大瀬山展望台まで自動車でいけるが、灯台はさらに山道を1kmほど下ったところにある。灯台まで行く人はそれほど多くない。大瀬崎は、過ぎし日露の戦いでバルチック艦隊が沖合を通過する第一報を発したことで有名なところである。

[福江島縦断]大瀬崎灯台から来た道を引き返し、玉之浦まで歩く。福江島の西端にある町で町役場がある。町営渡船の発着場があって、向かいの島山島を経由して荒川まで三往復ある。現在、向かいの島山島へは橋の工事が行われている。

荒川まで陸路を取れば、20km以上ありそうだが、海路を取れば、25分ほどで着く。
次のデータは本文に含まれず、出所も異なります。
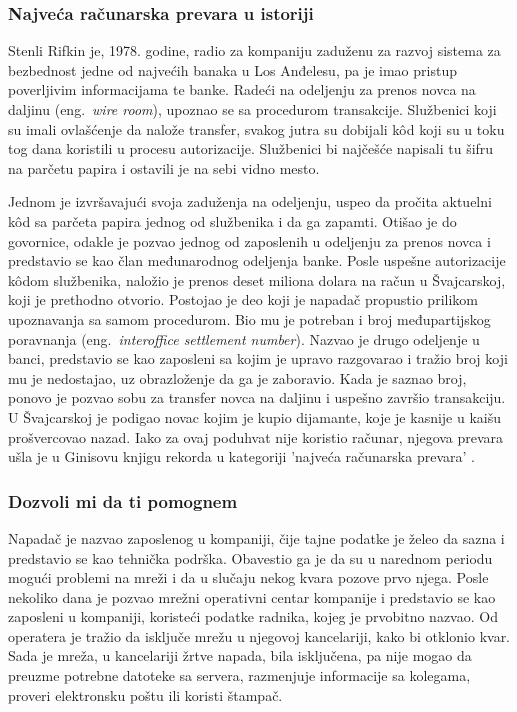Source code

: \documentclass[a4paper]{article}
\begin{document}
\subsubsection{Najveća računarska prevara u istoriji}
\label{hack_za_ginisa}

Stenli Rifkin je, 1978. godine, radio za kompaniju zaduženu za razvoj sistema za bezbednost jedne od najvećih banaka u Los Anđelesu, pa je imao pristup poverljivim informacijama te banke. Radeći na odeljenju za prenos novca na daljinu (eng.~{\em wire room}), upoznao se sa procedurom transakcije. Službenici koji su imali ovlašćenje da nalože transfer, svakog jutra su dobijali kôd koji su u toku tog dana koristili u procesu autorizacije. Službenici bi najčešće napisali tu šifru na parčetu papira i ostavili je na sebi vidno mesto. 

Jednom je izvršavajući svoja zaduženja na odeljenju, uspeo da pročita aktuelni kôd sa parčeta papira jednog od službenika i da ga zapamti. Otišao je do govornice, odakle je pozvao jednog od zaposlenih u odeljenju za prenos novca i predstavio se kao član međunarodnog odeljenja banke. Posle uspešne autorizacije kôdom službenika, naložio je prenos deset miliona dolara na račun u Švajcarskoj, koji je prethodno otvorio. Postojao je deo koji je napadač propustio prilikom upoznavanja sa samom procedurom. Bio mu je potreban i broj međupartijskog poravnanja (eng.~{\em interoffice settlement number}). Nazvao je drugo odeljenje u banci, predstavio se kao zaposleni sa kojim je upravo razgovarao i tražio broj koji mu je nedostajao, uz obrazloženje da ga je zaboravio. Kada je saznao broj, ponovo je pozvao sobu za transfer novca na daljinu i uspešno završio transakciju. U Švajcarskoj je podigao novac kojim je kupio dijamante, koje je kasnije u kaišu prošvercovao nazad. Iako za ovaj poduhvat nije koristio računar, njegova prevara ušla je u Ginisovu knjigu rekorda u kategoriji 'najveća računarska prevara' \cite{deception}.

\subsubsection{Dozvoli mi da ti pomognem}
\label{pomoc_neprijatelja}

Napadač je nazvao zaposlenog u kompaniji, čije tajne podatke je želeo da sazna i predstavio se kao tehnička podrška. Obavestio ga je da su u narednom periodu mogući problemi na mreži i da u slučaju nekog kvara pozove prvo njega. Posle nekoliko dana je pozvao mrežni operativni centar kompanije i predstavio se kao zaposleni u kompaniji, koristeći podatke radnika, kojeg je prvobitno nazvao. Od operatera je tražio da isključe mrežu u njegovoj kancelariji, kako bi otklonio kvar. Sada je mreža, u kancelariji žrtve napada, bila isključena, pa nije mogao da preuzme potrebne datoteke sa servera, razmenjuje informacije sa kolegama, proveri elektronsku poštu ili koristi štampač.
\end{document}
荒川には温泉がある。旅館だけでなく一般の人も入れるようになっている。バスがすぐに連絡していたので、立ち寄ることができず残念。

荒川から15分ほどで島の交通の要衝二本楠に着く。しかし、このバスに接続する便がないので、岐宿に向かって歩くことにする。二本楠から北に向かっては、島中央部の比較的平坦なところである。約8km、1時間半あまり歩いて、楠原郷にたどり着く。
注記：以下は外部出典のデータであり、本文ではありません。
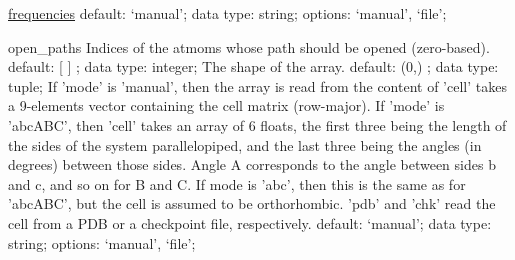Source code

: \begin{ipifield}{}
\begin{ipifield}{\hyperref[NMFREQUENCIES]{frequencies}}
{{default: `manual'; data type: string; options: `manual', `file'; }%
}
\end{ipifield}
\begin{ipifield}{open\_paths}%
{Indices of the atmoms whose path should be opened (zero-based).}%
{default:  [ ] ; data type: integer; }%
{%
{The shape of the array.}%
{default:  (0,) ; data type: tuple; }%
%
{If 'mode' is 'manual', then the array is read from the content of 'cell' takes a 9-elements vector containing the cell matrix (row-major). If 'mode' is 'abcABC', then 'cell' takes an array of 6 floats, the first three being the length of the sides of the system parallelopiped, and the last three being the angles (in degrees) between those sides. Angle A corresponds to the angle between sides b and c, and so on for B and C. If mode is 'abc', then this is the same as for 'abcABC', but the cell is assumed to be orthorhombic. 'pdb' and 'chk' read the cell from a PDB or a checkpoint file, respectively.}%
{default: `manual'; data type: string; options: `manual', `file'; }%
}
\end{ipifield}
\end{ipifield}
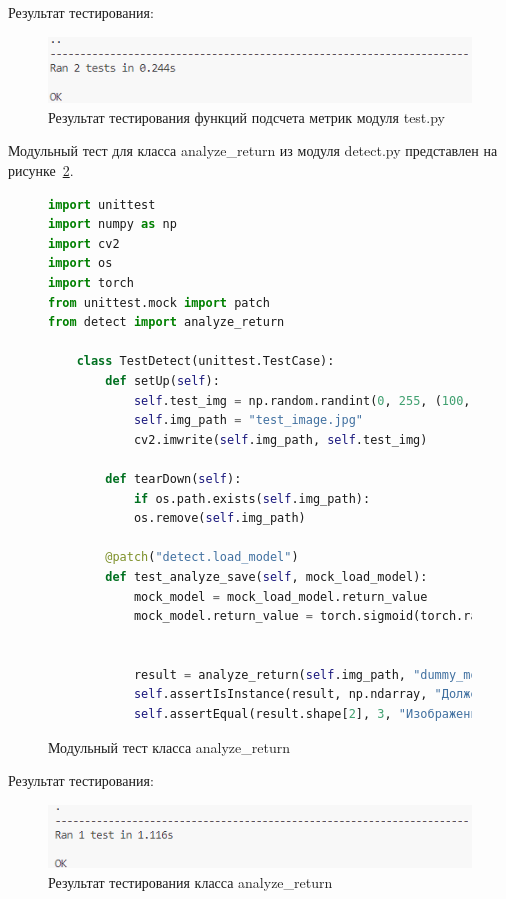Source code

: Результат тестирования:
\begin{figure}[H]
	\centering
	\includegraphics[width=0.7\linewidth]{images/test_test_results}
	\caption{Результат тестирования функций подсчета метрик модуля test.py}
	\label{fig:testtestresults}
\end{figure}

Модульный тест для класса analyze\_return из модуля detect.py представлен на рисунке~\ref{detect_test:image}.

\begin{figure}[H]
	\begin{lstlisting}[language=Python]
import unittest
import numpy as np
import cv2
import os
import torch
from unittest.mock import patch
from detect import analyze_return

	class TestDetect(unittest.TestCase):
		def setUp(self):
			self.test_img = np.random.randint(0, 255, (100, 100, 3), dtype=np.uint8)
			self.img_path = "test_image.jpg"
			cv2.imwrite(self.img_path, self.test_img)

		def tearDown(self):
			if os.path.exists(self.img_path):
			os.remove(self.img_path)

		@patch("detect.load_model")
		def test_analyze_save(self, mock_load_model):
			mock_model = mock_load_model.return_value
			mock_model.return_value = torch.sigmoid(torch.randn(1, 1, 320, 624))


			result = analyze_return(self.img_path, "dummy_model.pth")
			self.assertIsInstance(result, np.ndarray, "Должен возвращаться numpy-массив")
			self.assertEqual(result.shape[2], 3, "Изображение должно быть 3-канальным (BGR)")

	\end{lstlisting}  
	\caption{Модульный тест класса analyze\_return}
	\label{detect_test:image}
\end{figure}

Результат тестирования:
\begin{figure}[H]
	\centering
	\includegraphics[width=0.7\linewidth]{images/detect_test_results}
	\caption{Результат тестирования класса analyze\_return}
	\label{fig:detecttestresults}
\end{figure}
[楠原教会・水ノ浦教会]東楠原に楠原教会がある。明治43〜45年に建てられた煉瓦造りの教会で、設計施工は五島出身の教会建築家鉄川与助である。

楠原から2kmほど行くと岐宿の町はずれのバイパスにたどり着く。手元の地形図は昭50年編集と十年以上前のものなので、この道路は記されてないが、とりあえず水ノ浦方向に向かって歩く。バイパスを20分ほど歩くと丘の上に白い教会の建物が見えてきた。木造下見板張りの水ノ浦教会も鉄川与助の設計施工で昭和13年に竣工している白亜の教会である。
水ノ浦からバスで福江に戻る。

[上五島]翌日、中通島南端の奈良尾経由長崎行のフェリーで奈良尾に向かう。久賀島、奈留島、椛島などを横目に約1時間10分の航海である。奈良尾の町外れの桟橋に着岸。
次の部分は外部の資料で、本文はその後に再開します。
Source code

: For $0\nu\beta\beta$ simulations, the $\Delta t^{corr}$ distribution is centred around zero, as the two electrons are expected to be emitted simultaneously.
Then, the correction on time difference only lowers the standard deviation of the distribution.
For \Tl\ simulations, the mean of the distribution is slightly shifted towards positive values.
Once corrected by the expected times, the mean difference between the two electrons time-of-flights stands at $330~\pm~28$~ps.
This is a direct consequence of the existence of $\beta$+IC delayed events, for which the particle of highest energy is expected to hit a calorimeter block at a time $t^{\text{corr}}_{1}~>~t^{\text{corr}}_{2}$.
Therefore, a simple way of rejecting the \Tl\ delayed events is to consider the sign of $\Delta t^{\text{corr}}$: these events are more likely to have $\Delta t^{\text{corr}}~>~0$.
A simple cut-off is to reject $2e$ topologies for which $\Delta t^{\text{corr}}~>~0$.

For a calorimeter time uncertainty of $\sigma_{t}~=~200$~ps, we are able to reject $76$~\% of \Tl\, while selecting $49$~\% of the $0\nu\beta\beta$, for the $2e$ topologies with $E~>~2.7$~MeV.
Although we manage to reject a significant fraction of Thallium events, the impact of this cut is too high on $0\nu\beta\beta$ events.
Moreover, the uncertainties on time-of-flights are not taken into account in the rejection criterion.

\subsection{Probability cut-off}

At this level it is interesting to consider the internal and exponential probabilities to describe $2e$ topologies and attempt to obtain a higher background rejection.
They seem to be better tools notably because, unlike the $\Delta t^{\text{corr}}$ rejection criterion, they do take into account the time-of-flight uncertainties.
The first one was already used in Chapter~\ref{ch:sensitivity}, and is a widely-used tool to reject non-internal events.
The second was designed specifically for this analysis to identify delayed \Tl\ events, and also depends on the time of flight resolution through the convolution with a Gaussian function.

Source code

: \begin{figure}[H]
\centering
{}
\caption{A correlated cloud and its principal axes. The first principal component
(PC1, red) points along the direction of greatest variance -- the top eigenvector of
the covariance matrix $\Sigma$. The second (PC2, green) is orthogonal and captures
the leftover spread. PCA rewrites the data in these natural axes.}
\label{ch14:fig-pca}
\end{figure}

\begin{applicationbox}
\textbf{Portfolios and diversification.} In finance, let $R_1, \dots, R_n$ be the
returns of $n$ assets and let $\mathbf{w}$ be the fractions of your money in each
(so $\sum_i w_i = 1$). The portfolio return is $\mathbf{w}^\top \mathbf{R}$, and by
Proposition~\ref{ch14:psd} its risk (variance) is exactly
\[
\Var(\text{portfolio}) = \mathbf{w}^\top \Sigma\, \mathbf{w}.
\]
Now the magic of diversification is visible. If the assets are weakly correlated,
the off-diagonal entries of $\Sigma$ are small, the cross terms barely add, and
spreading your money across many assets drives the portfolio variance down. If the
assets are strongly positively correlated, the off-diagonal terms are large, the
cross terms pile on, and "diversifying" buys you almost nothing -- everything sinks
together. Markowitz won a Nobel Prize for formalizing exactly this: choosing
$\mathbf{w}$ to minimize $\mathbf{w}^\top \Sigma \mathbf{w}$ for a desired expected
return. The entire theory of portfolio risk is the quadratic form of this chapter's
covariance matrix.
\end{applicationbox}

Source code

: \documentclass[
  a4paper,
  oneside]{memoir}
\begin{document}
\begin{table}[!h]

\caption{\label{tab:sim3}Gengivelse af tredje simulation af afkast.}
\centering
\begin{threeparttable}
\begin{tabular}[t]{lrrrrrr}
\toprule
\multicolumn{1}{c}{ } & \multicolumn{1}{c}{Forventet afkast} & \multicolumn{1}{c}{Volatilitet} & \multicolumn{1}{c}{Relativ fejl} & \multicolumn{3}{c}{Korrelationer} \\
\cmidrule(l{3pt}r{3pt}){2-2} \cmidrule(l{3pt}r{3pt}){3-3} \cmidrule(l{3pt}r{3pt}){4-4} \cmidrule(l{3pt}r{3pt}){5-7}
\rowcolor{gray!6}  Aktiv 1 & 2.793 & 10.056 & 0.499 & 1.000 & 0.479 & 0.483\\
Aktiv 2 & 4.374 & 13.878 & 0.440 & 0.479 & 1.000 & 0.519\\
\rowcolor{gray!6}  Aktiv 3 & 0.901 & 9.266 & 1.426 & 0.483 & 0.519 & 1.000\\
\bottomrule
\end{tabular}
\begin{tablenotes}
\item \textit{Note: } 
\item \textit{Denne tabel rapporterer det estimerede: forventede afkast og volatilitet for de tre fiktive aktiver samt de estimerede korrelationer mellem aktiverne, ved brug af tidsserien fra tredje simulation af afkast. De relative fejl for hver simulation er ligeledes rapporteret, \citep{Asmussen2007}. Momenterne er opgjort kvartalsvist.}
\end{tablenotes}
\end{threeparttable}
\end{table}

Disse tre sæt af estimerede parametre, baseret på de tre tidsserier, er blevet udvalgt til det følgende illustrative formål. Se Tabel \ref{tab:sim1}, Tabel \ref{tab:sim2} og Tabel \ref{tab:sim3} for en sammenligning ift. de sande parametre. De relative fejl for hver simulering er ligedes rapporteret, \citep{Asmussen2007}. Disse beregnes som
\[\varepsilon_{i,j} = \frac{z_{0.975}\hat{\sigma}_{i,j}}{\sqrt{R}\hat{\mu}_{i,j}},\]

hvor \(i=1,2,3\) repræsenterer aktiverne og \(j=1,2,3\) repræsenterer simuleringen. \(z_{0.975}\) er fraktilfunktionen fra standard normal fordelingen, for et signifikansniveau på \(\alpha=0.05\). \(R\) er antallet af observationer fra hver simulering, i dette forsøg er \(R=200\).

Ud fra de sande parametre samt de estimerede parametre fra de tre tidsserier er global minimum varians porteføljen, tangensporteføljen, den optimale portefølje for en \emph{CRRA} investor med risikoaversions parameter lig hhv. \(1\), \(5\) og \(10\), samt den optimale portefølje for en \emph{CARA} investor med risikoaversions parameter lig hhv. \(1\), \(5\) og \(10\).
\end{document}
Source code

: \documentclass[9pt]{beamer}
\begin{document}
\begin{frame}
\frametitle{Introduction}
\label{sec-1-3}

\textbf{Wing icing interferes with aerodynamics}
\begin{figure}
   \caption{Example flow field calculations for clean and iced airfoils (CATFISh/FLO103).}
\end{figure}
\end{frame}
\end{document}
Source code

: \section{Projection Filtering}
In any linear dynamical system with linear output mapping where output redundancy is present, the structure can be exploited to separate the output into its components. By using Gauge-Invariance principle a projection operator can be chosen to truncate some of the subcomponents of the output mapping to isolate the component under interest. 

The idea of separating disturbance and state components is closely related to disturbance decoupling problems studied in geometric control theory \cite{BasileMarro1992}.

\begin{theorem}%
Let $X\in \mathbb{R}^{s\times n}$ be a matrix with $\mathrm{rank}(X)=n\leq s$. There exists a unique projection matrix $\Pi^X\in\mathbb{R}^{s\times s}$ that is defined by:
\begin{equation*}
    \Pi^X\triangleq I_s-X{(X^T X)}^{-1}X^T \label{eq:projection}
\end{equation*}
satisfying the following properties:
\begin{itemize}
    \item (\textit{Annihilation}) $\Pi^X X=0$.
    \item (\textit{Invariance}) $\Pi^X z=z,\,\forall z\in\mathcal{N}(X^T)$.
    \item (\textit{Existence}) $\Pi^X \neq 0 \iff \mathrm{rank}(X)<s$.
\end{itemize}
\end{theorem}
まず、バスの時刻を調べることが必要となる。中通島は西肥バスのエリアである。フェリーの到着に合わせて青方行のバスがあるのでそれに乗ることにする。バス路線から外れたところに福見教会があるのだが、パスして先へ進む。この島も福江島同様リアス式海岸の入り組んだ海岸線に平野部がない島である。バスの窓から木造の中ノ浦教会を見ることができた。

[大曽教会]奈良尾桟橋から1時間近くかかって青方に到着。西肥バスのターミナルがあって、島内各地へのバスの発着場となっている。ここから西へ2kmほど行ったところに大曽教会がある。海越しにバスの窓からも見えた煉瓦造りの教会だ。設計施工は鉄川与助で大正5年に竣工している。たまたま、そこを訪れたとき、商業写真を撮っているひとが教会の内側から声をかけてくれたので、はじめて教会内部にはいることができた。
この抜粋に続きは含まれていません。